Section 2.1 Existence and Power.
(a) Such Holder is duly organized, validly existing and in good standing under the laws of the jurisdiction of its organization and has the power, authority and capacity to execute and deliver this Agreement, to perform its obligations hereunder, and to consummate the transactions contemplated hereby.
(b) The execution by such Holder of this Agreement and each of the other Transaction Documents to which such Holder is a party and the consummation by such Holder of the transactions contemplated hereby and thereby do not and will not (i) conflict with, or constitute a default (or an event which with notice or lapse of time or both would become a default) under, or give to others any rights of termination, amendment, acceleration or cancellation of, any agreement, indenture or instrument to which such Holder is a party, or (ii) subject to receipt of any Bank Regulatory Approvals, result in a violation of any Requirement of Law applicable to such Holder, except, in the case of clauses (i) and (ii) above, where such defaults, terminations, amendments, accelerations, cancellations, or violations would not, individually or in the aggregate, reasonably be expected to have a material adverse effect (A) on the transactions contemplated by this Agreement or the other Transaction Documents or (B) on the authority or ability of such Holder to enter into and perform its obligations under this Agreement and the other Transaction Documents.
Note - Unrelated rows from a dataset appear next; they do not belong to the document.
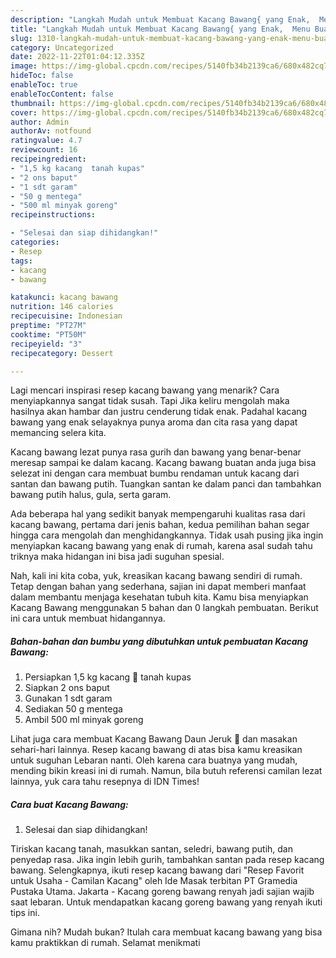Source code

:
```yaml
---
description: "Langkah Mudah untuk Membuat Kacang Bawang{ yang Enak,  Menu Buat lebaran"
title: "Langkah Mudah untuk Membuat Kacang Bawang{ yang Enak,  Menu Buat lebaran"
slug: 1310-langkah-mudah-untuk-membuat-kacang-bawang-yang-enak-menu-buat-lebaran
category: Uncategorized
date: 2022-11-22T01:04:12.335Z
image: https://img-global.cpcdn.com/recipes/5140fb34b2139ca6/680x482cq70/kacang-bawang-foto-resep-utama.jpg
hideToc: false
enableToc: true
enableTocContent: false
thumbnail: https://img-global.cpcdn.com/recipes/5140fb34b2139ca6/680x482cq70/kacang-bawang-foto-resep-utama.jpg
cover: https://img-global.cpcdn.com/recipes/5140fb34b2139ca6/680x482cq70/kacang-bawang-foto-resep-utama.jpg
author: Admin
authorAv: notfound
ratingvalue: 4.7
reviewcount: 16
recipeingredient:
- "1,5 kg kacang  tanah kupas"
- "2 ons baput"
- "1 sdt garam"
- "50 g mentega"
- "500 ml minyak goreng"
recipeinstructions:

- "Selesai dan siap dihidangkan!"
categories:
- Resep
tags:
- kacang
- bawang

katakunci: kacang bawang 
nutrition: 146 calories
recipecuisine: Indonesian
preptime: "PT27M"
cooktime: "PT50M"
recipeyield: "3"
recipecategory: Dessert

---
```



Lagi mencari inspirasi resep kacang bawang yang menarik? Cara menyiapkannya sangat tidak susah. Tapi Jika keliru mengolah maka hasilnya akan hambar dan justru cenderung tidak enak. Padahal kacang bawang yang enak selayaknya punya aroma dan cita rasa yang dapat memancing selera kita.


Kacang bawang lezat punya rasa gurih dan bawang yang benar-benar meresap sampai ke dalam kacang. Kacang bawang buatan anda juga bisa selezat ini dengan cara membuat bumbu rendaman untuk kacang dari santan dan bawang putih. Tuangkan santan ke dalam panci dan tambahkan bawang putih halus, gula, serta garam.

Ada beberapa hal yang sedikit banyak mempengaruhi kualitas rasa dari kacang bawang, pertama dari jenis bahan, kedua pemilihan bahan segar hingga cara mengolah dan menghidangkannya. Tidak usah pusing jika ingin menyiapkan kacang bawang yang enak di rumah, karena asal sudah tahu triknya maka hidangan ini bisa jadi suguhan spesial.


Nah, kali ini kita coba, yuk, kreasikan kacang bawang sendiri di rumah. Tetap dengan bahan yang sederhana, sajian ini dapat memberi manfaat dalam membantu menjaga kesehatan tubuh kita. Kamu bisa menyiapkan Kacang Bawang menggunakan 5 bahan dan 0 langkah pembuatan. Berikut ini cara untuk membuat hidangannya.

<!--inarticleads1-->

##### Bahan-bahan dan bumbu yang dibutuhkan untuk pembuatan Kacang Bawang:

1. Persiapkan 1,5 kg kacang 🥜 tanah kupas
1. Siapkan 2 ons baput
1. Gunakan 1 sdt garam
1. Sediakan 50 g mentega
1. Ambil 500 ml minyak goreng


Lihat juga cara membuat Kacang Bawang Daun Jeruk 🍊 dan masakan sehari-hari lainnya. Resep kacang bawang di atas bisa kamu kreasikan untuk suguhan Lebaran nanti. Oleh karena cara buatnya yang mudah, mending bikin kreasi ini di rumah. Namun, bila butuh referensi camilan lezat lainnya, yuk cara tahu resepnya di IDN Times! 

<!--inarticleads2-->

##### Cara buat Kacang Bawang:


1. Selesai dan siap dihidangkan!

Tiriskan kacang tanah, masukkan santan, seledri, bawang putih, dan penyedap rasa. Jika ingin lebih gurih, tambahkan santan pada resep kacang bawang. Selengkapnya, ikuti resep kacang bawang dari &#34;Resep Favorit untuk Usaha - Camilan Kacang&#34; oleh Ide Masak terbitan PT Gramedia Pustaka Utama. Jakarta - Kacang goreng bawang renyah jadi sajian wajib saat lebaran. Untuk mendapatkan kacang goreng bawang yang renyah ikuti tips ini. 

Gimana nih? Mudah bukan? Itulah cara membuat kacang bawang yang bisa kamu praktikkan di rumah. Selamat menikmati
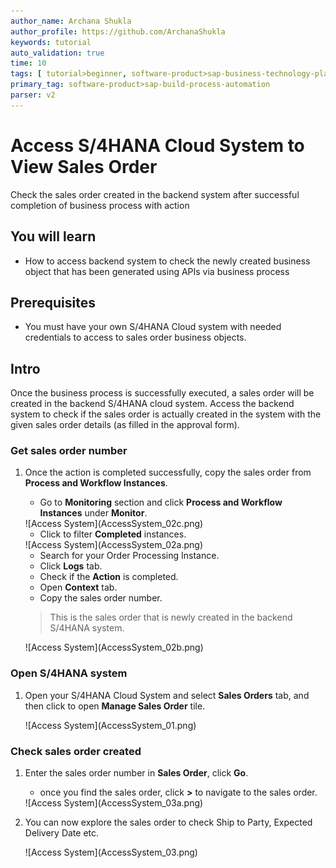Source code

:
 ```yaml
---
author_name: Archana Shukla
author_profile: https://github.com/ArchanaShukla
keywords: tutorial
auto_validation: true
time: 10
tags: [ tutorial>beginner, software-product>sap-business-technology-platform]
primary_tag: software-product>sap-build-process-automation
parser: v2
---
```


# Access S/4HANA Cloud System to View Sales Order
<!-- description --> Check the sales order created in the backend system after successful completion of business process with action

## You will learn
- How to access backend system to check the newly created business object that has been generated using APIs via business process

## Prerequisites
- You must have your own S/4HANA Cloud system with needed credentials to access to sales order business objects.

## Intro
Once the business process is successfully executed, a sales order will be created in the backend S/4HANA cloud system. Access the backend system to check if the sales order is actually created in the system with the given sales order details (as filled in the approval form).

### Get sales order number

1. Once the action is completed successfully, copy the sales order from **Process and Workflow Instances**.
    - Go to **Monitoring** section and click **Process and Workflow Instances** under **Monitor**.

    <!-- border -->![Access System](AccessSystem_02c.png)

    - Click to filter **Completed** instances.

    <!-- border -->![Access System](AccessSystem_02a.png)

    - Search for your Order Processing Instance.
    - Click **Logs** tab.
    - Check if the **Action** is completed.
    - Open **Context** tab.
    - Copy the sales order number.

    > This is the sales order that is newly created in the backend S/4HANA system.

    <!-- border -->![Access System](AccessSystem_02b.png)

### Open S/4HANA system

1. Open your S/4HANA Cloud System and select **Sales Orders** tab, and then click to open **Manage Sales Order** tile.

    <!-- border -->![Access System](AccessSystem_01.png)

### Check sales order created

1. Enter the sales order number in **Sales Order**, click **Go**.
    - once you find the sales order, click **>** to navigate to the sales order.  

    <!-- border -->![Access System](AccessSystem_03a.png)

2. You can now explore the sales order to check Ship to Party, Expected Delivery Date etc.

    <!-- border -->![Access System](AccessSystem_03.png)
For purposes hereof, “Bank Regulatory Approvals” means the approvals and consents of each of the Bank Regulatory Authorities which are required to be obtained by any party hereto (or deemed advisable by any party hereto in its sole discretion) prior to consummation of the Transactions; “Bank Regulatory Authorities” means the Federal Reserve Board, the Federal Deposit Insurance Corporation, and the Illinois Department of Financial and Professional Regulation; and “Requirement of Law” means any judgment, order (whether temporary, preliminary or permanent), writ, injunction, decree, statute, rule, regulation, notice, law or ordinance and shall also include any rules, regulations and interpretations of any applicable self-regulatory organizations.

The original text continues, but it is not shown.